Today is Memorial Day. It’s kind of sad when I’m more thankful to be home from work, than of those who lost their lives in combat. I guess it just shows how distanced we are from war when we’re not directly involved. I can relate in some ways to soldiers though, I know what it’s like to fight a losing battle.
I’ve done it everyday for four years. Of all the kids who have passed through my class in four years, I’ve seen one who has done ok. He works at a bank, and I actually don’t feel like he’s going to steal any money. One out of five-hundred, not very good results.

Tomorrow is graduation we’ll have thirty-one graduates, thirty who deserve to be there, and one who deserves to be beaten.
It’s the one who doesn’t deserve to be there I’m concerned about. I still haven’t figured out how I am going to react to him getting a diploma. I have decided to attend the ceremony, which was a big first step. I did it because it’s not right one kid should ruin my chance to congratulate the other kids who deserve it. My thoughts vary. I think about giving the kid the finger when he goes to get his diploma so only he can see it. I have thought about pulling him aside and letting him now exactly how I feel about his diploma. I considered writing a memo and handing it out to everyone in the gym, letting them now how ridiculous the situation is. Lastly, I considered shaking his hand and telling him congratulations. That would be taking a high road, I’m not sure I could take. We’ll see how it all plays out tomorrow.
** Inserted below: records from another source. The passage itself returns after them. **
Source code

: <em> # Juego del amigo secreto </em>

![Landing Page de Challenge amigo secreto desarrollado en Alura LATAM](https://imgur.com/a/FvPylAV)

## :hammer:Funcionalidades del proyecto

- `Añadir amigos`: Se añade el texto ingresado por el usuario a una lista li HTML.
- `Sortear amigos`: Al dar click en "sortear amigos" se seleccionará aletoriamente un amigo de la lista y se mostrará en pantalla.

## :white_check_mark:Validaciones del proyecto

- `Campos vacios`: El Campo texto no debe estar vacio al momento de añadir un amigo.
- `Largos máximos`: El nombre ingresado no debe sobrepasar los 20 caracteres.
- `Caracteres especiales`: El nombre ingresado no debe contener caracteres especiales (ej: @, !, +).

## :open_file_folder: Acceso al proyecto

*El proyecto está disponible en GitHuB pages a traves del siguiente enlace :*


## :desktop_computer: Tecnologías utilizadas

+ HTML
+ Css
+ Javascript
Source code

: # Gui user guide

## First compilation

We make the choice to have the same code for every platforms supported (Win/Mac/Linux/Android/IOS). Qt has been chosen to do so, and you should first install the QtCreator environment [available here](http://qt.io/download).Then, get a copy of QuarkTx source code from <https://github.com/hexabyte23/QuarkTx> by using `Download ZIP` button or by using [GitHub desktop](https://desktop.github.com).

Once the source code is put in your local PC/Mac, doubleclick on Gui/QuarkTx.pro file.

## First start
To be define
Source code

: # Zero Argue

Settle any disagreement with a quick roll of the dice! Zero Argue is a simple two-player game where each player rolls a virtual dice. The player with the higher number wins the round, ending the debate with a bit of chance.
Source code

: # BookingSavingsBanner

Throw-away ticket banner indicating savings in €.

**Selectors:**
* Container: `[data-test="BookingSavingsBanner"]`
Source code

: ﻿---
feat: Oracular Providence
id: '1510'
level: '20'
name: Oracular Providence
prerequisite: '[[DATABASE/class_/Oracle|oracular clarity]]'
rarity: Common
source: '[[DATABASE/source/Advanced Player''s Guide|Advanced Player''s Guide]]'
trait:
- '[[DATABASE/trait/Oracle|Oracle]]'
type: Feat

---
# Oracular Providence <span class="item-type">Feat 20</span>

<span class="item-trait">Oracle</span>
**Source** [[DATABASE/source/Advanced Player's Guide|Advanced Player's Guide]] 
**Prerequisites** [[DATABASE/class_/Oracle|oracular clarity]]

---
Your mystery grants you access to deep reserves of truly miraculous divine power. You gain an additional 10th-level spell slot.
I’m still recovering from a cold, and if I feel sick tomorrow, all bets are off. I’m a real bastard when I don’t feel well.

I actually can’t believe the year is almost over. I mean I knew I’d survive; I had no other real options. I have no job leads that sound promising, and it looks like I very well might be back in the same spot next year. When you have bills to pay and mouths to feed, you do what you have to. This summer I’ll try and finish the last two video courses I have to take, which very well may kill me. I’ll take the units, and hopefully move over on the salary schedule. Next year I’ll take the steps to become ihighly qualifiedi to teach Economics, and Government. I’ll finish those, and still be just as highly unqualified as I am now. The vicious cycle will continue. I of course will document it, look for change, and improvement in me, and in my situation. Hopefully some things will change and next year will be a lot better.

The bad thing about teachers is we have very short memories, as bad as one year is, we always forget by the beginning of the next, and start off ready to try hard again… it’s just depends on what happens in between that makes us remember.

Hopefully everyone had a restful weekend, and we all go back to work Tuesday with a little more pep in our collective steps. It’s easier for me knowing I only have 5 days left.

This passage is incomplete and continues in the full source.